> _Required action_: Write the records below out again word for word, with the pictures removed.

> _Provided records_:

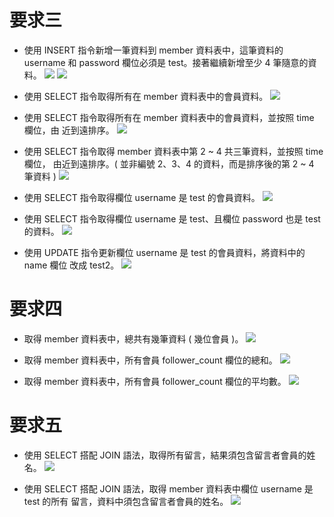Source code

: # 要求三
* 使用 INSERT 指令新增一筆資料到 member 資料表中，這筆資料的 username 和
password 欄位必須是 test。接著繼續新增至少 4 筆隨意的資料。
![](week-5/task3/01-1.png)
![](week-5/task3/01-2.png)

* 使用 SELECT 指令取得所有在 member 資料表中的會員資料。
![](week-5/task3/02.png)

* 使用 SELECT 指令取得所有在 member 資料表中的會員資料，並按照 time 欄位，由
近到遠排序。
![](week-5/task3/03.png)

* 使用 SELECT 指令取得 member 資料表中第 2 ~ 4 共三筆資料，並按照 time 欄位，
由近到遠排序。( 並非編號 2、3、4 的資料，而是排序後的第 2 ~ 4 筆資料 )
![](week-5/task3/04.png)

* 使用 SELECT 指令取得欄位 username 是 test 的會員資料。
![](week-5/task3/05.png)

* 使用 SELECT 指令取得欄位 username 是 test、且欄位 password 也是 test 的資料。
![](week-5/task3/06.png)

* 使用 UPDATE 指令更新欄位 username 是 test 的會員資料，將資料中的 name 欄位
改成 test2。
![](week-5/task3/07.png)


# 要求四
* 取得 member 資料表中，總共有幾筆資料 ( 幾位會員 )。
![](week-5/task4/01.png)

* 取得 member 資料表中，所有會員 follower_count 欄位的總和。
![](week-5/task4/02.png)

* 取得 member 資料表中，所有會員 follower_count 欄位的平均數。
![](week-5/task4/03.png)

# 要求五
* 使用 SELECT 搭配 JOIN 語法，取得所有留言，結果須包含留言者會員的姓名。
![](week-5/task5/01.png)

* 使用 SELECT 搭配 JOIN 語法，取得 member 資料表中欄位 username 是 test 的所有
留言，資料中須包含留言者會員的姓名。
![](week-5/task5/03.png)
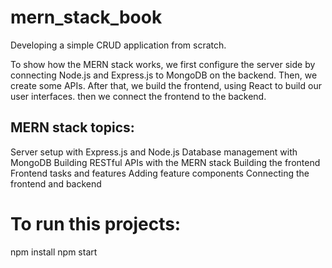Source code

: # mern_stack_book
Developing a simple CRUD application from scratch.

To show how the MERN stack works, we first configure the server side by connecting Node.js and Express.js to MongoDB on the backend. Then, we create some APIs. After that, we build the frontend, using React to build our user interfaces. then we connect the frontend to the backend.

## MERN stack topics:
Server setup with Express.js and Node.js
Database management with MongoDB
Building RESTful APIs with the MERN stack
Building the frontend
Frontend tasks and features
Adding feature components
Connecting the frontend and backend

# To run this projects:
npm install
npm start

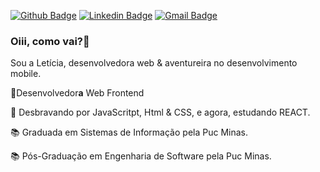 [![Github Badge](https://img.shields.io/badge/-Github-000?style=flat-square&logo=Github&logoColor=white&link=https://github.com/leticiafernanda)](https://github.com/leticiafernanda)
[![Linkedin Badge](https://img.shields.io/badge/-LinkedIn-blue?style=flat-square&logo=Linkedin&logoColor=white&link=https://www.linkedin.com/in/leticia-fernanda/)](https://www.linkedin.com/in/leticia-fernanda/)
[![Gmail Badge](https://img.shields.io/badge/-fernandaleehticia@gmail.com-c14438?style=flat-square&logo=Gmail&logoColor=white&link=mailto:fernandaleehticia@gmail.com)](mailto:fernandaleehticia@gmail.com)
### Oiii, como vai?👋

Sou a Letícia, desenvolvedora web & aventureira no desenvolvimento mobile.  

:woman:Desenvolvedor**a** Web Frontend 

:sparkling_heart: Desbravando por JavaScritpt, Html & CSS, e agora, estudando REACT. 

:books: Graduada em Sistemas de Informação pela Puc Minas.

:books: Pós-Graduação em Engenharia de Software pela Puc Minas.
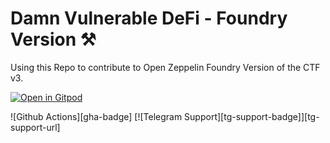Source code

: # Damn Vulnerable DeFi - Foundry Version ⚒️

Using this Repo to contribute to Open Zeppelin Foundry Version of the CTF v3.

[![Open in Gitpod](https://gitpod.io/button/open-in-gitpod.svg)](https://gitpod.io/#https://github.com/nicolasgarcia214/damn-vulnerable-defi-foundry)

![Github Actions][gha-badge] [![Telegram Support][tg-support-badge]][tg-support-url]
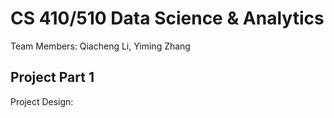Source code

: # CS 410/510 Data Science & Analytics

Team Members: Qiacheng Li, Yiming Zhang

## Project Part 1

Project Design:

> _Answer space_:
Source code

: # 要求三
* 使用 INSERT 指令新增一筆資料到 member 資料表中，這筆資料的 username 和
password 欄位必須是 test。接著繼續新增至少 4 筆隨意的資料。
![](week-5/task3/01-1.png)
![](week-5/task3/01-2.png)

* 使用 SELECT 指令取得所有在 member 資料表中的會員資料。
![](week-5/task3/02.png)

* 使用 SELECT 指令取得所有在 member 資料表中的會員資料，並按照 time 欄位，由
近到遠排序。
![](week-5/task3/03.png)

* 使用 SELECT 指令取得 member 資料表中第 2 ~ 4 共三筆資料，並按照 time 欄位，
由近到遠排序。( 並非編號 2、3、4 的資料，而是排序後的第 2 ~ 4 筆資料 )
![](week-5/task3/04.png)

* 使用 SELECT 指令取得欄位 username 是 test 的會員資料。
![](week-5/task3/05.png)

* 使用 SELECT 指令取得欄位 username 是 test、且欄位 password 也是 test 的資料。
![](week-5/task3/06.png)

* 使用 UPDATE 指令更新欄位 username 是 test 的會員資料，將資料中的 name 欄位
改成 test2。
![](week-5/task3/07.png)


# 要求四
* 取得 member 資料表中，總共有幾筆資料 ( 幾位會員 )。
![](week-5/task4/01.png)

* 取得 member 資料表中，所有會員 follower_count 欄位的總和。
![](week-5/task4/02.png)

* 取得 member 資料表中，所有會員 follower_count 欄位的平均數。
![](week-5/task4/03.png)

# 要求五
* 使用 SELECT 搭配 JOIN 語法，取得所有留言，結果須包含留言者會員的姓名。
![](week-5/task5/01.png)

* 使用 SELECT 搭配 JOIN 語法，取得 member 資料表中欄位 username 是 test 的所有
留言，資料中須包含留言者會員的姓名。
![](week-5/task5/03.png)
Source code

: # mern_stack_book
Developing a simple CRUD application from scratch.

To show how the MERN stack works, we first configure the server side by connecting Node.js and Express.js to MongoDB on the backend. Then, we create some APIs. After that, we build the frontend, using React to build our user interfaces. then we connect the frontend to the backend.

## MERN stack topics:
Server setup with Express.js and Node.js
Database management with MongoDB
Building RESTful APIs with the MERN stack
Building the frontend
Frontend tasks and features
Adding feature components
Connecting the frontend and backend

# To run this projects:
npm install
npm start

 [![Github Badge](https://img.shields.io/badge/-Github-000?style=flat-square&logo=Github&logoColor=white&link=https://github.com/leticiafernanda)](https://github.com/leticiafernanda)
[![Linkedin Badge](https://img.shields.io/badge/-LinkedIn-blue?style=flat-square&logo=Linkedin&logoColor=white&link=https://www.linkedin.com/in/leticia-fernanda/)](https://www.linkedin.com/in/leticia-fernanda/)
[![Gmail Badge](https://img.shields.io/badge/-fernandaleehticia@gmail.com-c14438?style=flat-square&logo=Gmail&logoColor=white&link=mailto:fernandaleehticia@gmail.com)](mailto:fernandaleehticia@gmail.com)
### Oiii, como vai?👋

Sou a Letícia, desenvolvedora web & aventureira no desenvolvimento mobile.  

:woman:Desenvolvedor**a** Web Frontend 

:sparkling_heart: Desbravando por JavaScritpt, Html & CSS, e agora, estudando REACT. 

:books: Graduada em Sistemas de Informação pela Puc Minas.

:books: Pós-Graduação em Engenharia de Software pela Puc Minas.
Source code

: # Damn Vulnerable DeFi - Foundry Version ⚒️

Using this Repo to contribute to Open Zeppelin Foundry Version of the CTF v3.

[![Open in Gitpod](https://gitpod.io/button/open-in-gitpod.svg)](https://gitpod.io/#https://github.com/nicolasgarcia214/damn-vulnerable-defi-foundry)

![Github Actions][gha-badge] [![Telegram Support][tg-support-badge]][tg-support-url]
Source code

: # CS 410/510 Data Science & Analytics

Team Members: Qiacheng Li, Yiming Zhang

## Project Part 1

Project Design:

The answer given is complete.